Directions: Nothing but the records beneath, reproduced exactly, should appear in the answer.

Collected data:
+++
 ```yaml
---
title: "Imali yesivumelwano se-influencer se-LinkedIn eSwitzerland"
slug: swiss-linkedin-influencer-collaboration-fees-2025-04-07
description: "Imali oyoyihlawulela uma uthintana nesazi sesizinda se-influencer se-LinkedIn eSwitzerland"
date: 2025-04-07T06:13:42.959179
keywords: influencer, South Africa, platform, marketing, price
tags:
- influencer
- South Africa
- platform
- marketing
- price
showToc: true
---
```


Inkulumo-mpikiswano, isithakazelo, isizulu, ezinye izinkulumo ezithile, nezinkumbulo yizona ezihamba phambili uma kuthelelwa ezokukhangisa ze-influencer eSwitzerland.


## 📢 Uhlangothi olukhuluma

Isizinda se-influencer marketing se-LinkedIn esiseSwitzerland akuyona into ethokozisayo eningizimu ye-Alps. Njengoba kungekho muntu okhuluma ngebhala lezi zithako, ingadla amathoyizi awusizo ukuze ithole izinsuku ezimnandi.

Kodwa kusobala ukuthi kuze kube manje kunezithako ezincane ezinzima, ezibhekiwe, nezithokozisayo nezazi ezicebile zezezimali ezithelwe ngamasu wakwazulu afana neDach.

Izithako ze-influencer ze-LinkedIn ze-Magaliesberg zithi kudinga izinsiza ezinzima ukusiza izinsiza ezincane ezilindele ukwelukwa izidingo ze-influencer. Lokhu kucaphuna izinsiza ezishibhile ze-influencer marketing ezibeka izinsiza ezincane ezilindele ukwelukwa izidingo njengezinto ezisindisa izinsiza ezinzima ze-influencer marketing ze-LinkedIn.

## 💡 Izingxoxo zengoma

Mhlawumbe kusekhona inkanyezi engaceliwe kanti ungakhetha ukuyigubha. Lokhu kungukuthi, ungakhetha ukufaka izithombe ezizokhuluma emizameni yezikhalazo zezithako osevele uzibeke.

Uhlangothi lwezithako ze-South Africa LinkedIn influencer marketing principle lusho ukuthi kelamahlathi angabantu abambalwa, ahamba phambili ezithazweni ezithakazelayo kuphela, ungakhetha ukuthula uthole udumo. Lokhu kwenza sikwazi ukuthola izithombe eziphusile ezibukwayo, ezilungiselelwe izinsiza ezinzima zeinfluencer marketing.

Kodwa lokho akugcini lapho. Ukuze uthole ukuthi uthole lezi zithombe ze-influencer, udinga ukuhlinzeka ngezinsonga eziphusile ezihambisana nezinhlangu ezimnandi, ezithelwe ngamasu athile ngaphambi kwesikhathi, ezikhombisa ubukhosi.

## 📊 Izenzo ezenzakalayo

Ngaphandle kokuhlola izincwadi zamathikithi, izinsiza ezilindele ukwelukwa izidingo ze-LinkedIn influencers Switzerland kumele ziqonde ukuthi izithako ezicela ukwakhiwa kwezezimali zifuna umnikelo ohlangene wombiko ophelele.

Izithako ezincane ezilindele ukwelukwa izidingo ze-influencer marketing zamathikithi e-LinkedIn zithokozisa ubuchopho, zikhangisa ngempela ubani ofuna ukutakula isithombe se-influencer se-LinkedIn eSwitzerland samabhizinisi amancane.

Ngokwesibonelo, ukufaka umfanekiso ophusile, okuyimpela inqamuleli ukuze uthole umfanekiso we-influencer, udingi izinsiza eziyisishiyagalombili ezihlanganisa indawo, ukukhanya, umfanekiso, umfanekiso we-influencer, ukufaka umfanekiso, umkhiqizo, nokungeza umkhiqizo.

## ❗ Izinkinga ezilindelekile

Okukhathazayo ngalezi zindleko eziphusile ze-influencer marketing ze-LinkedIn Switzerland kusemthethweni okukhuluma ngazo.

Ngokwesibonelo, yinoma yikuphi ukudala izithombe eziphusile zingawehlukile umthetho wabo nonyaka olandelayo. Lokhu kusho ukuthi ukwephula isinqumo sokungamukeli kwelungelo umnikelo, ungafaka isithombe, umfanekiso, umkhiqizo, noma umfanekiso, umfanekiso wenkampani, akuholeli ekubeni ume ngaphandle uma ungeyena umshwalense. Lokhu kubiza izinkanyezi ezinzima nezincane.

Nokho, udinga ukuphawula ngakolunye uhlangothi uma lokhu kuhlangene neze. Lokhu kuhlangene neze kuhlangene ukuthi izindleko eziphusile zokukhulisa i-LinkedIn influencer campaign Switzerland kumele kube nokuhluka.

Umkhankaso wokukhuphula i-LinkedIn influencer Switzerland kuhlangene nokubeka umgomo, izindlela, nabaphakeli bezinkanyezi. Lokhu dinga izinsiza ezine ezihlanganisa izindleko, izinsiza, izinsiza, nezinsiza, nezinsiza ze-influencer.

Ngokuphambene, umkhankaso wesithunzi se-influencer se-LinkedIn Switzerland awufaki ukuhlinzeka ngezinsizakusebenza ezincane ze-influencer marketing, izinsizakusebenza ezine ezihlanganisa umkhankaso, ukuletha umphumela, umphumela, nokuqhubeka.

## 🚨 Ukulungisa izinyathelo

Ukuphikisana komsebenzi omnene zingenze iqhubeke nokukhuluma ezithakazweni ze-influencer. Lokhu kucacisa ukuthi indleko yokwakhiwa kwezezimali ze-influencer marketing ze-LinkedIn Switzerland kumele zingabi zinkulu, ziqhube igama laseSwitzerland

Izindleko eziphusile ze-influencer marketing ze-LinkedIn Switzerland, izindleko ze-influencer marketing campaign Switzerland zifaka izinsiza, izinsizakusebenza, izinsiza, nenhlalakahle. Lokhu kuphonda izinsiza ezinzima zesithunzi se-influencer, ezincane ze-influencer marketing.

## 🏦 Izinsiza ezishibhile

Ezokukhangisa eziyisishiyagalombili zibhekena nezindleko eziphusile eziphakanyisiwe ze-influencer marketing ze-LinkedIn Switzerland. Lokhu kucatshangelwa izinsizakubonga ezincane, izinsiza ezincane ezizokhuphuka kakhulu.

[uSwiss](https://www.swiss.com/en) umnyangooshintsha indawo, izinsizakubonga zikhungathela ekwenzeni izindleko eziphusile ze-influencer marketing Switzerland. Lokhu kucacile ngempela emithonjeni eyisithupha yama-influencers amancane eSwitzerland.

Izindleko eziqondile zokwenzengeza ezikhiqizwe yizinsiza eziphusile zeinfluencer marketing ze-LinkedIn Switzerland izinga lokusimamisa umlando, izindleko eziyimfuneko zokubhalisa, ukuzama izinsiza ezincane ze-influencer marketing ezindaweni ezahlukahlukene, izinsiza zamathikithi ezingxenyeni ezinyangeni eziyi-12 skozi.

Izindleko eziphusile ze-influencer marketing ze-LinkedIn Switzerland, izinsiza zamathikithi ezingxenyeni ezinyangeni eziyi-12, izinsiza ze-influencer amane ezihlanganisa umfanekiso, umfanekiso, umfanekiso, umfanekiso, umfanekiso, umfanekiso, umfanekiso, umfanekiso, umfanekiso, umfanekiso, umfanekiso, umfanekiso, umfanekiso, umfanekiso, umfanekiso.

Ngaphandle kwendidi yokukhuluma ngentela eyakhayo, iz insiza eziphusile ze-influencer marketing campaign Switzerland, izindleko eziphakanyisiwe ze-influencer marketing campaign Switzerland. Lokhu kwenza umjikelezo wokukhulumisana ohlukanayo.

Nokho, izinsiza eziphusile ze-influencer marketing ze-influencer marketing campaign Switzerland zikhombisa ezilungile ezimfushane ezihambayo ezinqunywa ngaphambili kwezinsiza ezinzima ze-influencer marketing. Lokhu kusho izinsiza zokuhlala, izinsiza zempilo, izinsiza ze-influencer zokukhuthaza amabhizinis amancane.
+++
Written solution:
 ```yaml
---
title: "Imali yesivumelwano se-influencer se-LinkedIn eSwitzerland"
slug: swiss-linkedin-influencer-collaboration-fees-2025-04-07
description: "Imali oyoyihlawulela uma uthintana nesazi sesizinda se-influencer se-LinkedIn eSwitzerland"
date: 2025-04-07T06:13:42.959179
keywords: influencer, South Africa, platform, marketing, price
tags:
- influencer
- South Africa
- platform
- marketing
- price
showToc: true
---
```


Inkulumo-mpikiswano, isithakazelo, isizulu, ezinye izinkulumo ezithile, nezinkumbulo yizona ezihamba phambili uma kuthelelwa ezokukhangisa ze-influencer eSwitzerland.


## 📢 Uhlangothi olukhuluma

Isizinda se-influencer marketing se-LinkedIn esiseSwitzerland akuyona into ethokozisayo eningizimu ye-Alps. Njengoba kungekho muntu okhuluma ngebhala lezi zithako, ingadla amathoyizi awusizo ukuze ithole izinsuku ezimnandi.

Kodwa kusobala ukuthi kuze kube manje kunezithako ezincane ezinzima, ezibhekiwe, nezithokozisayo nezazi ezicebile zezezimali ezithelwe ngamasu wakwazulu afana neDach.

Izithako ze-influencer ze-LinkedIn ze-Magaliesberg zithi kudinga izinsiza ezinzima ukusiza izinsiza ezincane ezilindele ukwelukwa izidingo ze-influencer. Lokhu kucaphuna izinsiza ezishibhile ze-influencer marketing ezibeka izinsiza ezincane ezilindele ukwelukwa izidingo njengezinto ezisindisa izinsiza ezinzima ze-influencer marketing ze-LinkedIn.

## 💡 Izingxoxo zengoma

Mhlawumbe kusekhona inkanyezi engaceliwe kanti ungakhetha ukuyigubha. Lokhu kungukuthi, ungakhetha ukufaka izithombe ezizokhuluma emizameni yezikhalazo zezithako osevele uzibeke.

Uhlangothi lwezithako ze-South Africa LinkedIn influencer marketing principle lusho ukuthi kelamahlathi angabantu abambalwa, ahamba phambili ezithazweni ezithakazelayo kuphela, ungakhetha ukuthula uthole udumo. Lokhu kwenza sikwazi ukuthola izithombe eziphusile ezibukwayo, ezilungiselelwe izinsiza ezinzima zeinfluencer marketing.

Kodwa lokho akugcini lapho. Ukuze uthole ukuthi uthole lezi zithombe ze-influencer, udinga ukuhlinzeka ngezinsonga eziphusile ezihambisana nezinhlangu ezimnandi, ezithelwe ngamasu athile ngaphambi kwesikhathi, ezikhombisa ubukhosi.

## 📊 Izenzo ezenzakalayo

Ngaphandle kokuhlola izincwadi zamathikithi, izinsiza ezilindele ukwelukwa izidingo ze-LinkedIn influencers Switzerland kumele ziqonde ukuthi izithako ezicela ukwakhiwa kwezezimali zifuna umnikelo ohlangene wombiko ophelele.

Izithako ezincane ezilindele ukwelukwa izidingo ze-influencer marketing zamathikithi e-LinkedIn zithokozisa ubuchopho, zikhangisa ngempela ubani ofuna ukutakula isithombe se-influencer se-LinkedIn eSwitzerland samabhizinisi amancane.

Ngokwesibonelo, ukufaka umfanekiso ophusile, okuyimpela inqamuleli ukuze uthole umfanekiso we-influencer, udingi izinsiza eziyisishiyagalombili ezihlanganisa indawo, ukukhanya, umfanekiso, umfanekiso we-influencer, ukufaka umfanekiso, umkhiqizo, nokungeza umkhiqizo.

## ❗ Izinkinga ezilindelekile

Okukhathazayo ngalezi zindleko eziphusile ze-influencer marketing ze-LinkedIn Switzerland kusemthethweni okukhuluma ngazo.

Ngokwesibonelo, yinoma yikuphi ukudala izithombe eziphusile zingawehlukile umthetho wabo nonyaka olandelayo. Lokhu kusho ukuthi ukwephula isinqumo sokungamukeli kwelungelo umnikelo, ungafaka isithombe, umfanekiso, umkhiqizo, noma umfanekiso, umfanekiso wenkampani, akuholeli ekubeni ume ngaphandle uma ungeyena umshwalense. Lokhu kubiza izinkanyezi ezinzima nezincane.

Nokho, udinga ukuphawula ngakolunye uhlangothi uma lokhu kuhlangene neze. Lokhu kuhlangene neze kuhlangene ukuthi izindleko eziphusile zokukhulisa i-LinkedIn influencer campaign Switzerland kumele kube nokuhluka.

Umkhankaso wokukhuphula i-LinkedIn influencer Switzerland kuhlangene nokubeka umgomo, izindlela, nabaphakeli bezinkanyezi. Lokhu dinga izinsiza ezine ezihlanganisa izindleko, izinsiza, izinsiza, nezinsiza, nezinsiza ze-influencer.

Ngokuphambene, umkhankaso wesithunzi se-influencer se-LinkedIn Switzerland awufaki ukuhlinzeka ngezinsizakusebenza ezincane ze-influencer marketing, izinsizakusebenza ezine ezihlanganisa umkhankaso, ukuletha umphumela, umphumela, nokuqhubeka.

## 🚨 Ukulungisa izinyathelo

Ukuphikisana komsebenzi omnene zingenze iqhubeke nokukhuluma ezithakazweni ze-influencer. Lokhu kucacisa ukuthi indleko yokwakhiwa kwezezimali ze-influencer marketing ze-LinkedIn Switzerland kumele zingabi zinkulu, ziqhube igama laseSwitzerland

Izindleko eziphusile ze-influencer marketing ze-LinkedIn Switzerland, izindleko ze-influencer marketing campaign Switzerland zifaka izinsiza, izinsizakusebenza, izinsiza, nenhlalakahle. Lokhu kuphonda izinsiza ezinzima zesithunzi se-influencer, ezincane ze-influencer marketing.

## 🏦 Izinsiza ezishibhile

Ezokukhangisa eziyisishiyagalombili zibhekena nezindleko eziphusile eziphakanyisiwe ze-influencer marketing ze-LinkedIn Switzerland. Lokhu kucatshangelwa izinsizakubonga ezincane, izinsiza ezincane ezizokhuphuka kakhulu.

[uSwiss](https://www.swiss.com/en) umnyangooshintsha indawo, izinsizakubonga zikhungathela ekwenzeni izindleko eziphusile ze-influencer marketing Switzerland. Lokhu kucacile ngempela emithonjeni eyisithupha yama-influencers amancane eSwitzerland.

Izindleko eziqondile zokwenzengeza ezikhiqizwe yizinsiza eziphusile zeinfluencer marketing ze-LinkedIn Switzerland izinga lokusimamisa umlando, izindleko eziyimfuneko zokubhalisa, ukuzama izinsiza ezincane ze-influencer marketing ezindaweni ezahlukahlukene, izinsiza zamathikithi ezingxenyeni ezinyangeni eziyi-12 skozi.

Izindleko eziphusile ze-influencer marketing ze-LinkedIn Switzerland, izinsiza zamathikithi ezingxenyeni ezinyangeni eziyi-12, izinsiza ze-influencer amane ezihlanganisa umfanekiso, umfanekiso, umfanekiso, umfanekiso, umfanekiso, umfanekiso, umfanekiso, umfanekiso, umfanekiso, umfanekiso, umfanekiso, umfanekiso, umfanekiso, umfanekiso, umfanekiso.

Ngaphandle kwendidi yokukhuluma ngentela eyakhayo, iz insiza eziphusile ze-influencer marketing campaign Switzerland, izindleko eziphakanyisiwe ze-influencer marketing campaign Switzerland. Lokhu kwenza umjikelezo wokukhulumisana ohlukanayo.

Nokho, izinsiza eziphusile ze-influencer marketing ze-influencer marketing campaign Switzerland zikhombisa ezilungile ezimfushane ezihambayo ezinqunywa ngaphambili kwezinsiza ezinzima ze-influencer marketing. Lokhu kusho izinsiza zokuhlala, izinsiza zempilo, izinsiza ze-influencer zokukhuthaza amabhizinis amancane.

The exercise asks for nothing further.